You are viewing a plain text version of this content. The canonical link for it is here.

Posted to users@jena.apache.org by Karen Menz <do...@yahoo.com> on 2014/05/08 08:21:08 UTC

Lucene & TDB Question

Hi,
  I'm trying to get Lucene working with TDB,
but no luck so far.
I already
have a TDB dataset saved in "tdb_directory" folder, with the following
platform:
    Jena-2.11.1
    Lucene-4.8.0      (Apache)
    Java-1.7.0,
64-Bit
 
And I have
the following code:
Dataset ds1 = TDBFactory.createDataset(tdb_directory);
EntityDefinition entDef = new
EntityDefinition("uri", "text", RDFS.label.asNode());
File indexDir = new File(index_directory);
try{
     dir
= FSDirectory.open(indexDir);
} catch(IOException e) {
     e.printStackTrace();
}          
Dataset ds = TextDatasetFactory.createLucene(ds1,
dir, entDef);
 
Then, when I execute the query as
following:
 
ds.begin(ReadWrite.READ);
Model model = ds.getDefaultModel();
Query q = QueryFactory.create(pre + "\n"
+ qs);
QueryExecution qexec =
QueryExecutionFactory.create(q, ds);
QueryExecUtils.executeQuery(q,
qexec);               
                
ds.commit();
ds.end();
 
I get an empty table 
-------------
| s | label |
=============
 
and in the index_directory, only 3
file were created; segments.gen, segments_1, and write.lock, with sizes 1kb,
1kb, 0kb, respectively.
 
I'm not sure what I'm missing here,
and really appreciate any help. 
 
Thanks in advance.
 
Karen

Re: Lucene & TDB Question

Posted by Harkishan Singh <ha...@gmail.com>.

Hi,
I used these commands for indexing the data.

Loading data to tdb :
java -cp %FUSEKI_HOME%/fuseki-server.jar tdb.tdbloader
--tdb="Path of assembler file"    "path of file to be indexed"


Indexing Predicates:
java -cp %FUSEKI_HOME%/fuseki-server.jar jena.textindexer --desc="path of
assembler file"

After Indexing use this code:

TextQuery.init();
        Dataset dataset = null;
        Dataset tdbDataset = TDBFactory.createDataset(tdbFilePath);
        try {
            EntityDefinition entDef = new EntityDefinition("uri", "text",
RDFS.label);
            Directory dir = FSDirectory.open(new File(luceneFilePath));
            dataset = TextDatasetFactory.createLucene(tdbDataset, dir,
entDef);

       dataset .begin(ReadWrite.READ);
>       Model model = dataset .getDefaultModel();
>       Query q = QueryFactory.create(pre + "\n"
>      + qs);
>

// here qs is the query String (Sparql Query)

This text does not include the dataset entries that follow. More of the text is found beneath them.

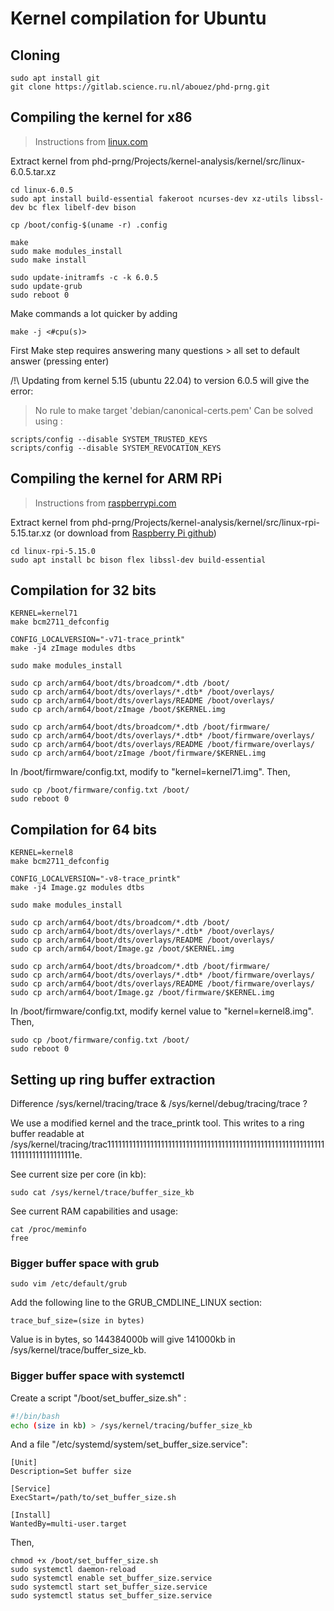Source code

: # Kernel compilation for Ubuntu

## Cloning

```console
sudo apt install git
git clone https://gitlab.science.ru.nl/abouez/phd-prng.git
```

## Compiling the kernel for x86

> Instructions from [linux.com](linux.com/topic/desktop/how-compile-linux-kernel-0)

Extract kernel from phd-prng/Projects/kernel-analysis/kernel/src/linux-6.0.5.tar.xz

```console
cd linux-6.0.5
sudo apt install build-essential fakeroot ncurses-dev xz-utils libssl-dev bc flex libelf-dev bison

cp /boot/config-$(uname -r) .config

make
sudo make modules_install
sudo make install

sudo update-initramfs -c -k 6.0.5
sudo update-grub
sudo reboot 0
```

Make commands a lot quicker by adding 
```console
make -j <#cpu(s)>
```

First Make step requires answering many questions > all set to default answer (pressing enter)

/!\ Updating from kernel 5.15 (ubuntu 22.04) to version 6.0.5 will give the error: 
> No rule to make target 'debian/canonical-certs.pem' 
Can be solved using :
```console
scripts/config --disable SYSTEM_TRUSTED_KEYS
scripts/config --disable SYSTEM_REVOCATION_KEYS
```

## Compiling the kernel for ARM RPi 

> Instructions from [raspberrypi.com](https://www.raspberrypi.com/documentation/computers/linux_kernel.html)

Extract kernel from phd-prng/Projects/kernel-analysis/kernel/src/linux-rpi-5.15.tar.xz
(or download from [Raspberry Pi github](https://github.com/raspberrypi/linux))


```console
cd linux-rpi-5.15.0
sudo apt install bc bison flex libssl-dev build-essential
``` 

## Compilation for 32 bits

```console
KERNEL=kernel71
make bcm2711_defconfig

CONFIG_LOCALVERSION="-v71-trace_printk"
make -j4 zImage modules dtbs

sudo make modules_install 

sudo cp arch/arm64/boot/dts/broadcom/*.dtb /boot/
sudo cp arch/arm64/boot/dts/overlays/*.dtb* /boot/overlays/
sudo cp arch/arm64/boot/dts/overlays/README /boot/overlays/
sudo cp arch/arm64/boot/zImage /boot/$KERNEL.img

sudo cp arch/arm64/boot/dts/broadcom/*.dtb /boot/firmware/
sudo cp arch/arm64/boot/dts/overlays/*.dtb* /boot/firmware/overlays/
sudo cp arch/arm64/boot/dts/overlays/README /boot/firmware/overlays/
sudo cp arch/arm64/boot/zImage /boot/firmware/$KERNEL.img
``` 

In /boot/firmware/config.txt, modify to "kernel=kernel71.img". Then, 

```console
sudo cp /boot/firmware/config.txt /boot/
sudo reboot 0
``` 

## Compilation for 64 bits

```console
KERNEL=kernel8
make bcm2711_defconfig

CONFIG_LOCALVERSION="-v8-trace_printk"
make -j4 Image.gz modules dtbs

sudo make modules_install 

sudo cp arch/arm64/boot/dts/broadcom/*.dtb /boot/
sudo cp arch/arm64/boot/dts/overlays/*.dtb* /boot/overlays/
sudo cp arch/arm64/boot/dts/overlays/README /boot/overlays/
sudo cp arch/arm64/boot/Image.gz /boot/$KERNEL.img

sudo cp arch/arm64/boot/dts/broadcom/*.dtb /boot/firmware/
sudo cp arch/arm64/boot/dts/overlays/*.dtb* /boot/firmware/overlays/
sudo cp arch/arm64/boot/dts/overlays/README /boot/firmware/overlays/
sudo cp arch/arm64/boot/Image.gz /boot/firmware/$KERNEL.img
``` 

In /boot/firmware/config.txt, modify kernel value to "kernel=kernel8.img". Then, 

```console
sudo cp /boot/firmware/config.txt /boot/
sudo reboot 0
``` 

## Setting up ring buffer extraction

Difference /sys/kernel/tracing/trace & /sys/kernel/debug/tracing/trace ?

We use a modified kernel and the trace_printk tool. 
This writes to a ring buffer readable at /sys/kernel/tracing/trac1111111111111111111111111111111111111111111111111111111111111111111111111111111e.

See current size per core (in kb): 
```console
sudo cat /sys/kernel/trace/buffer_size_kb
```

See current RAM capabilities and usage: 
```console
cat /proc/meminfo
free
```

### Bigger buffer space with grub

```console
sudo vim /etc/default/grub
```

Add the following line to the GRUB_CMDLINE_LINUX section: 
```
trace_buf_size=(size in bytes)
```
Value is in bytes, so 144384000b will give 141000kb in /sys/kernel/trace/buffer_size_kb.

### Bigger buffer space with systemctl

Create a script "/boot/set_buffer_size.sh" :
```bash
#!/bin/bash
echo (size in kb) > /sys/kernel/tracing/buffer_size_kb
```

And a file "/etc/systemd/system/set_buffer_size.service":
```
[Unit]
Description=Set buffer size

[Service]
ExecStart=/path/to/set_buffer_size.sh

[Install]
WantedBy=multi-user.target
```

Then, 
```console
chmod +x /boot/set_buffer_size.sh
sudo systemctl daemon-reload
sudo systemctl enable set_buffer_size.service
sudo systemctl start set_buffer_size.service
sudo systemctl status set_buffer_size.service
```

QueryExecution qexec =QueryExecutionFactory.create(q, ds);
> QueryExecUtils.executeQuery(q,
> qexec);
>
> dataset .commit();
> dataset .end();


        } catch (Exception e) {
            System.out.println(e.toString());
        }


Thanks



On Thu, May 15, 2014 at 7:00 PM, Andy Seaborne <an...@apache.org> wrote:

> On 08/05/14 07:21, Karen Menz wrote:
>
>> Hi,
>>    I'm trying to get Lucene working with TDB,
>> but no luck so far.
>> I already
>> have a TDB dataset saved in "tdb_directory" folder, with the following
>> platform:
>>      Jena-2.11.1
>>      Lucene-4.8.0      (Apache)
>>      Java-1.7.0,
>> 64-Bit
>>
>> And I have
>> the following code:
>> Dataset ds1 = TDBFactory.createDataset(tdb_directory);
>> EntityDefinition entDef = new
>> EntityDefinition("uri", "text", RDFS.label.asNode());
>> File indexDir = new File(index_directory);
>> try{
>>       dir
>> = FSDirectory.open(indexDir);
>> } catch(IOException e) {
>>       e.printStackTrace();
>> }
>> Dataset ds = TextDatasetFactory.createLucene(ds1,
>> dir, entDef);
>>
>> Then, when I execute the query as
>> following:
>>
>> ds.begin(ReadWrite.READ);
>> Model model = ds.getDefaultModel();
>> Query q = QueryFactory.create(pre + "\n"
>> + qs);
>>
>
> What's 'qs'?
>
>  QueryExecution qexec =
>> QueryExecutionFactory.create(q, ds);
>> QueryExecUtils.executeQuery(q,
>> qexec);
>>
>> ds.commit();
>> ds.end();
>>
>> I get an empty table
>> -------------
>> | s | label |
>> =============
>>
>> and in the index_directory, only 3
>> file were created; segments.gen, segments_1, and write.lock, with sizes
>> 1kb,
>> 1kb, 0kb, respectively.
>>
>> I'm not sure what I'm missing here,
>> and really appreciate any help.
>>
>
> looks like the data isn't indexed.  It does not happen automatically just
> by atatching and index to an existing, preloaded dataset.
>
> Either have the index attached to the dataset when you loaded the data or
> build the dataset in two steps:
>
> http://jena.apache.org/documentation/query/text-
> query.html#building-a-text-index
>
> There is a textindexer to run from the command line for indexing existing
> data.
>
>         Andy
>
>
>
>
>
>> Thanks in advance.
>>
>> Karen
>>
>>
>

Re: Lucene & TDB Question

Posted by Harkishan Singh <ha...@gmail.com>.

Hi

If you want to index data by using java program then follow this code:

One thing keep in mind, if you are dealing with huge rdf data then it might
give you a Memory exception because it holds everything in-memory and then
indexes it. So for huge rdf data use command lines.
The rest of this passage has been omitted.